KONFLIK JAMA’AH AHMADYYIAH DI INDONESIA
Peristiwa yang baru terjadi
adalah konflik antara umat Ahmadiyah sebagai salah satu bentuk aliran/ ajaran
agama baru dengan umat muslim Indonesia. Yang berakibat besar pada keamanan dan
kesejahteraan masyarakat di Indonesia. Ahmadiyyah
atau sering juga ditulis dengan Ahmadiyah, merupakan salah satu gerakan Islam
yang didirikan oleh Mirza Ghulam Ahmad (1835-1908). Ajaran ini lahir pada tahun
1889 disebuah kota kecil yang bernama Qadian di Negara bagian Punjab, India. Para pengikut
Ahmadiyah yang disebut dengan Ahamadi atau Muslim Ahmadi, terbagi menjadi
2 kelompok. Kelompok pertama ialah “Ahmadiyah Muslim Jamaat” (jamaat
Qadian). Pengikut kelompok
ini di Indonesia membentuk organisasi bernama Jamaat
Ahmadiyah Indonesia, yang
berbadan hukum sejak 1953 (SK Menteri Kehakiman RI No. JA 5/23/13 Tgl.

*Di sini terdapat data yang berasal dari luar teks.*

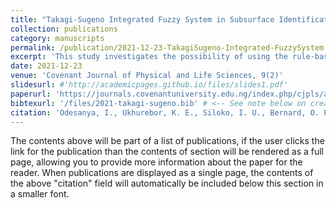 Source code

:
 ```yaml
---
title: "Takagi-Sugeno Integrated Fuzzy System in Subsurface Identification"
collection: publications
category: manuscripts
permalink: /publication/2021-12-23-TakagiSugeno-Integrated-FuzzySystem
excerpt: 'This study investigates the possibility of using the rule-based fuzzy (FZ) inference method to analyse petrophysical data (DT). Some well logs (WL) DT provided by Shell Producing Development Company (SPDC), Nigeria, were utilised for this study. The exploration WL DT were clustered using an unsupervised neural network. The rule-based lithology (LTG) procedures were established from the training DT sets, and the procedure strength is weighted. The Takagi-Sugeno inference arrangement and the centroid of extent defuzzification technique were employed for the FZ inference. It was observed that FZ inference systems provide fast and comprehensive details of the LTG and fluid content of the subsurface structure of the petrophysical DT that was interpreted'
date: 2021-12-23
venue: 'Covenant Journal of Physical and Life Sciences, 9(2)'
slidesurl: #'http://academicpages.github.io/files/slides1.pdf'
paperurl: 'https://journals.covenantuniversity.edu.ng/index.php/cjpls/article/view/2870'
bibtexurl: '/files/2021-takagi-sugeno.bib' # <-- See note below on creating this file
citation: 'Odesanya, I., Ukhurebor, K. E., Siloko, I. U., Bernard, O. P., & Igbape, R. O. (2021). &quot;Takagi-Sugeno Integrated Fuzzy System in Subsurface Identification.&quot; <i>Covenant Journal of Physical and Life Sciences</i>, 9(2).
---
```

The contents above will be part of a list of publications, if the user clicks the link for the publication than the contents of section will be rendered as a full page, allowing you to provide more information about the paper for the reader. When publications are displayed as a single page, the contents of the above "citation" field will automatically be included below this section in a smaller font.
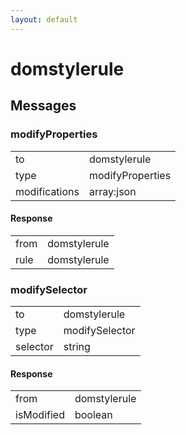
 ```yaml
---
layout: default
---
```


# domstylerule #

## Messages ##

### modifyProperties ###

<table>

<tr>
<td>to</td>
<td>domstylerule</td>
</tr>

<tr>
<td>type</td>
<td>modifyProperties</td>
</tr>

<tr>
<td>modifications</td>
<td>array:json</td>
</tr>

</table>

#### Response ####

<table>

<tr>
<td>from</td>
<td>domstylerule</td>
</tr>

<tr>
<td>rule</td>
<td>domstylerule</td>
</tr>

</table>

### modifySelector ###

<table>

<tr>
<td>to</td>
<td>domstylerule</td>
</tr>

<tr>
<td>type</td>
<td>modifySelector</td>
</tr>

<tr>
<td>selector</td>
<td>string</td>
</tr>

</table>

#### Response ####

<table>

<tr>
<td>from</td>
<td>domstylerule</td>
</tr>

<tr>
<td>isModified</td>
<td>boolean</td>
</tr>

</table>
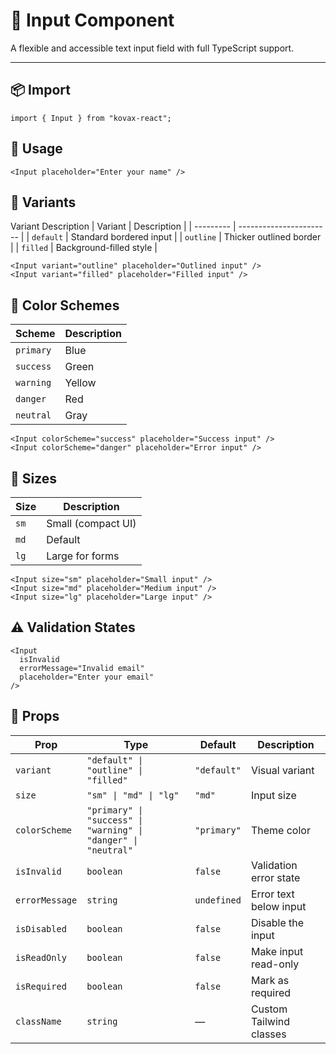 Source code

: # 🧩 Input Component

A flexible and accessible text input field with full TypeScript support.

---

## 📦 Import

```tsx
import { Input } from "kovax-react";
```

## 🚀 Usage

```tsx
<Input placeholder="Enter your name" />
```
## 🎨 Variants

Variant	Description
| Variant   | Description             |
| --------- | ----------------------- |
| `default` | Standard bordered input |
| `outline` | Thicker outlined border |
| `filled`  | Background-filled style |


```tsx
<Input variant="outline" placeholder="Outlined input" />
<Input variant="filled" placeholder="Filled input" />
```
## 🌈 Color Schemes
| Scheme    | Description |
| --------- | ----------- |
| `primary` | Blue        |
| `success` | Green       |
| `warning` | Yellow      |
| `danger`  | Red         |
| `neutral` | Gray        |


```tsx
<Input colorScheme="success" placeholder="Success input" />
<Input colorScheme="danger" placeholder="Error input" />
```

## 📏 Sizes
| Size | Description        |
| ---- | ------------------ |
| `sm` | Small (compact UI) |
| `md` | Default            |
| `lg` | Large for forms    |


```tsx
<Input size="sm" placeholder="Small input" />
<Input size="md" placeholder="Medium input" />
<Input size="lg" placeholder="Large input" />
```

## ⚠️ Validation States
```tsx
<Input
  isInvalid
  errorMessage="Invalid email"
  placeholder="Enter your email"
/>
```
## 🔧 Props
| Prop           | Type                                                           | Default     | Description             |
| -------------- | -------------------------------------------------------------- | ----------- | ----------------------- |
| `variant`      | `"default" \| "outline" \| "filled"`                           | `"default"` | Visual variant          |
| `size`         | `"sm" \| "md" \| "lg"`                                         | `"md"`      | Input size              |
| `colorScheme`  | `"primary" \| "success" \| "warning" \| "danger" \| "neutral"` | `"primary"` | Theme color             |
| `isInvalid`    | `boolean`                                                      | `false`     | Validation error state  |
| `errorMessage` | `string`                                                       | `undefined` | Error text below input  |
| `isDisabled`   | `boolean`                                                      | `false`     | Disable the input       |
| `isReadOnly`   | `boolean`                                                      | `false`     | Make input read-only    |
| `isRequired`   | `boolean`                                                      | `false`     | Mark as required        |
| `className`    | `string`                                                       | —           | Custom Tailwind classes |


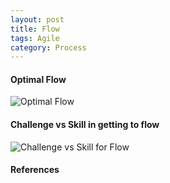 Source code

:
 ```yaml
---
layout: post
title: Flow
tags: Agile
category: Process
---
```


#### Optimal Flow 

<img class="img-responsive" alt="Optimal Flow" src="{{ site.url }}/assets/images/Optimal-Flow.png">

#### Challenge vs Skill in getting to flow

<img class="img-responsive" alt="Challenge vs Skill for Flow" src="{{ site.url }}/assets/images/Challenge-Skill-Flow.jpeg">

#### References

13-3-1953).Kelompok kedua ialah “Ahmadiyah Anjuman Isha'at-e-Islam
Lahore"(Ahmadiyah Lahore). Pengikut
kelompok ini di Indonesia membentuk organisasi bernama Gerakan Ahmadiyah Indonesia yang berbadan hukum Nomor I x
tanggal 30 April 1930. Jemaat Muslim Ahmadiyah adalah satu organisasi keagamaan
internasional yang telah tersebar ke lebih dari 185 negara di dunia. Pergerakan
Jemaat Ahmadiyah dalam Islam adalah suatu organisasi keagamaan dengan ruang
lingkup internasional yang memiliki cabang di 174 negara tersebar di Afrika, Amerika Utara, Amerika Selatan,Asia, Australia dan Eropa. Saat ini jumlah keanggotaannya di seluruh dunia lebih
dari 150 juta orang. Ajaran
Ahmadiyah telah masuk ke Indonesia sejak tahun 1925 di mulai dari provinsi
Sumatra Utara. Yaitu adanya pemuda muslim Indonesia yang menuntut ilmu di
India, tepatnya di daerah di mana ajaran Ahmadiyah berkembang. Dengan adanya
hal tersebut, banyak pemuda Indonesia yang di ajak bergabung dan ikut ke dalam
ajaran tersebut. Namun, sejak tahun 1980 Majelis Ulama Indonesia (MUI)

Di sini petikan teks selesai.